A woman who was fired Friday after working five years for Republicans in the Iowa Senate this morning said her statehouse workplace was “toxic.”

Kirsten Anderson went on a Des Moines television station Sunday morning to charge that she and her female co-workers have been subjected to harassment from senate staff and from senators, too.

“Things that would make you blush,” Anderson said. “Things that you don’t want your daughter, your mother, your sister having to put up with and that sort of attitude about women, objectifying women, it has to change.”

Ed Failor, Jr., the chief of staff for Senate Republicans, told Radio Iowa this afternoon that Anderson was approached early this year about the quality of her work and “given an opportunity to improve,” but had been fired Friday for “substandard work performance” that had been documented over the past several months. Failor said sexual harassment “is not tolerated” under Senate Minority Leader Bill Dix’s leadership. Dix was elected as the top Republican leader in the Iowa Senate last November.

Anderson said she presented documentation of her own complaints to her supervisor on Friday, asking for changes in the “workplace environment” and “seven hours later I was fired.”

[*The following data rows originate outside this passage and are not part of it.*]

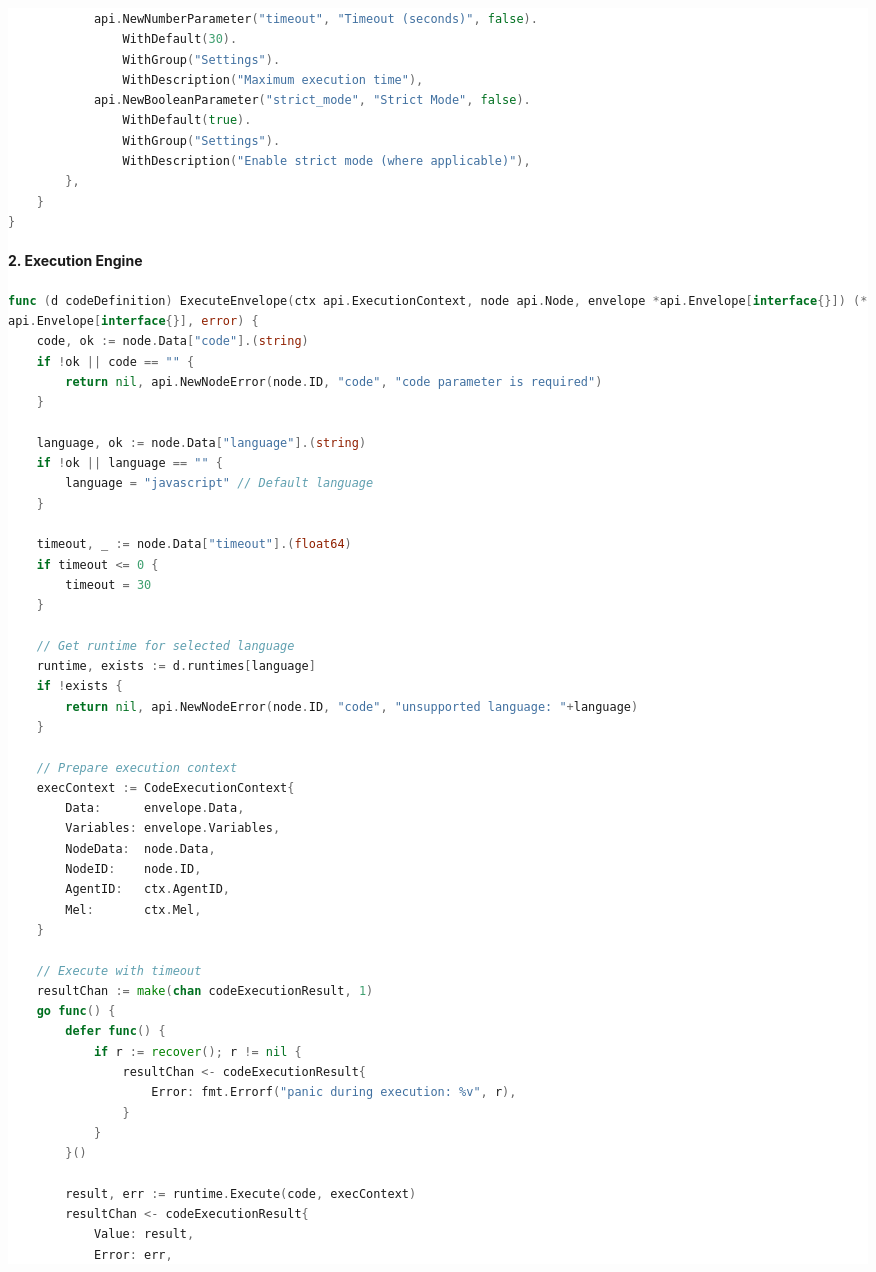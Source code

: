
 ```go
            api.NewNumberParameter("timeout", "Timeout (seconds)", false).
                WithDefault(30).
                WithGroup("Settings").
                WithDescription("Maximum execution time"),
            api.NewBooleanParameter("strict_mode", "Strict Mode", false).
                WithDefault(true).
                WithGroup("Settings").
                WithDescription("Enable strict mode (where applicable)"),
        },
    }
}
```

#### 2. Execution Engine
```go
func (d codeDefinition) ExecuteEnvelope(ctx api.ExecutionContext, node api.Node, envelope *api.Envelope[interface{}]) (*api.Envelope[interface{}], error) {
    code, ok := node.Data["code"].(string)
    if !ok || code == "" {
        return nil, api.NewNodeError(node.ID, "code", "code parameter is required")
    }
    
    language, ok := node.Data["language"].(string)
    if !ok || language == "" {
        language = "javascript" // Default language
    }
    
    timeout, _ := node.Data["timeout"].(float64)
    if timeout <= 0 {
        timeout = 30
    }
    
    // Get runtime for selected language
    runtime, exists := d.runtimes[language]
    if !exists {
        return nil, api.NewNodeError(node.ID, "code", "unsupported language: "+language)
    }
    
    // Prepare execution context
    execContext := CodeExecutionContext{
        Data:      envelope.Data,
        Variables: envelope.Variables,
        NodeData:  node.Data,
        NodeID:    node.ID,
        AgentID:   ctx.AgentID,
        Mel:       ctx.Mel,
    }
    
    // Execute with timeout
    resultChan := make(chan codeExecutionResult, 1)
    go func() {
        defer func() {
            if r := recover(); r != nil {
                resultChan <- codeExecutionResult{
                    Error: fmt.Errorf("panic during execution: %v", r),
                }
            }
        }()
        
        result, err := runtime.Execute(code, execContext)
        resultChan <- codeExecutionResult{
            Value: result,
            Error: err,
```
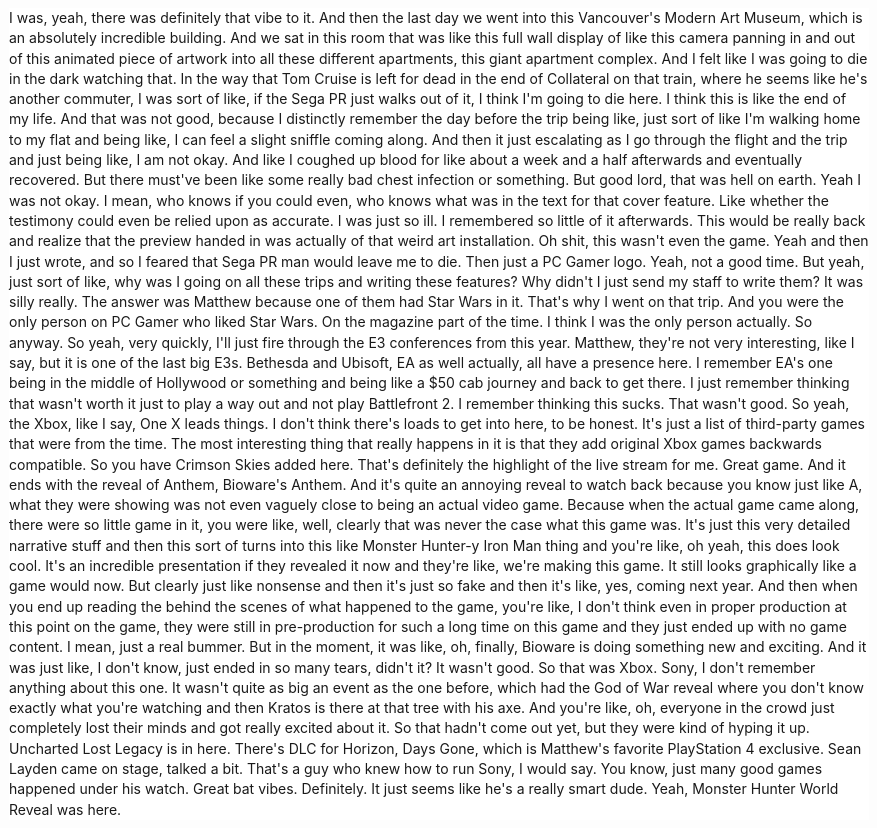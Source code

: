 I was, yeah, there was definitely that vibe to it. And then the last day we went into this Vancouver's Modern Art Museum, which is an absolutely incredible building. And we sat in this room that was like this full wall display of like this camera panning in and out of this animated piece of artwork into all these different apartments, this giant apartment complex.
And I felt like I was going to die in the dark watching that. In the way that Tom Cruise is left for dead in the end of Collateral on that train, where he seems like he's another commuter, I was sort of like, if the Sega PR just walks out of it, I think I'm going to die here. I think this is like the end of my life.
And that was not good, because I distinctly remember the day before the trip being like, just sort of like I'm walking home to my flat and being like, I can feel a slight sniffle coming along. And then it just escalating as I go through the flight and the trip and just being like, I am not okay. And like I coughed up blood for like about a week and a half afterwards and eventually recovered.
But there must've been like some really bad chest infection or something. But good lord, that was hell on earth. Yeah I was not okay.
I mean, who knows if you could even, who knows what was in the text for that cover feature. Like whether the testimony could even be relied upon as accurate. I was just so ill.
I remembered so little of it afterwards.
This would be really back and realize that the preview handed in was actually of that weird art installation. Oh shit, this wasn't even the game.
Yeah and then I just wrote, and so I feared that Sega PR man would leave me to die. Then just a PC Gamer logo. Yeah, not a good time.
But yeah, just sort of like, why was I going on all these trips and writing these features? Why didn't I just send my staff to write them? It was silly really.
The answer was Matthew because one of them had Star Wars in it. That's why I went on that trip.
And you were the only person on PC Gamer who liked Star Wars.
On the magazine part of the time. I think I was the only person actually. So anyway.
So yeah, very quickly, I'll just fire through the E3 conferences from this year. Matthew, they're not very interesting, like I say, but it is one of the last big E3s. Bethesda and Ubisoft, EA as well actually, all have a presence here.
I remember EA's one being in the middle of Hollywood or something and being like a $50 cab journey and back to get there. I just remember thinking that wasn't worth it just to play a way out and not play Battlefront 2. I remember thinking this sucks.
That wasn't good. So yeah, the Xbox, like I say, One X leads things. I don't think there's loads to get into here, to be honest.
It's just a list of third-party games that were from the time. The most interesting thing that really happens in it is that they add original Xbox games backwards compatible. So you have Crimson Skies added here.
That's definitely the highlight of the live stream for me. Great game. And it ends with the reveal of Anthem, Bioware's Anthem.
And it's quite an annoying reveal to watch back because you know just like A, what they were showing was not even vaguely close to being an actual video game. Because when the actual game came along, there were so little game in it, you were like, well, clearly that was never the case what this game was. It's just this very detailed narrative stuff and then this sort of turns into this like Monster Hunter-y Iron Man thing and you're like, oh yeah, this does look cool.
It's an incredible presentation if they revealed it now and they're like, we're making this game. It still looks graphically like a game would now. But clearly just like nonsense and then it's just so fake and then it's like, yes, coming next year.
And then when you end up reading the behind the scenes of what happened to the game, you're like, I don't think even in proper production at this point on the game, they were still in pre-production for such a long time on this game and they just ended up with no game content. I mean, just a real bummer. But in the moment, it was like, oh, finally, Bioware is doing something new and exciting.
And it was just like, I don't know, just ended in so many tears, didn't it? It wasn't good. So that was Xbox.
Sony, I don't remember anything about this one. It wasn't quite as big an event as the one before, which had the God of War reveal where you don't know exactly what you're watching and then Kratos is there at that tree with his axe. And you're like, oh, everyone in the crowd just completely lost their minds and got really excited about it.
So that hadn't come out yet, but they were kind of hyping it up. Uncharted Lost Legacy is in here. There's DLC for Horizon, Days Gone, which is Matthew's favorite PlayStation 4 exclusive.
Sean Layden came on stage, talked a bit. That's a guy who knew how to run Sony, I would say. You know, just many good games happened under his watch.
Great bat vibes.
Definitely. It just seems like he's a really smart dude. Yeah, Monster Hunter World Reveal was here.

 “When you go to the workplace, you should have a safe environment,” Anderson said on WHO-TV. “Women, especially, should not have their body parts scrutinized, objectified. People should not be ridiculed or mocked for simply the color of pants they’re wearing and those sorts of things were taking place at the capitol.”

According to Anderson, the harassment came from male staff and from “legislators as well.”

“…I feel it was extremely inappropriate,” Anderson said, “and constituents would not be happy that their legislators were saying these things.”

However, Anderson said she is “not ready right now to name names.”

“This is not about public embarrassment,” Anderson said. “…This is, I feel, bigger than that. My goal is to change the work environment at the capitol and I’m willing to do what it takes to change that work environment.”

Anderson had been one of the 11 members of the Iowa Senate Republican Caucus Staff who work for the 24 Republican state senators, helping chart legislation and craft political messages. Two other women work on the staff according to the office website, which still lists Anderson as “communications director” for the Senate Republican Caucus. Anderson was responsible for the maintainance of the website, which had not been updated since April 15.

(This story was updated at 1:22 p.m. with additional information.)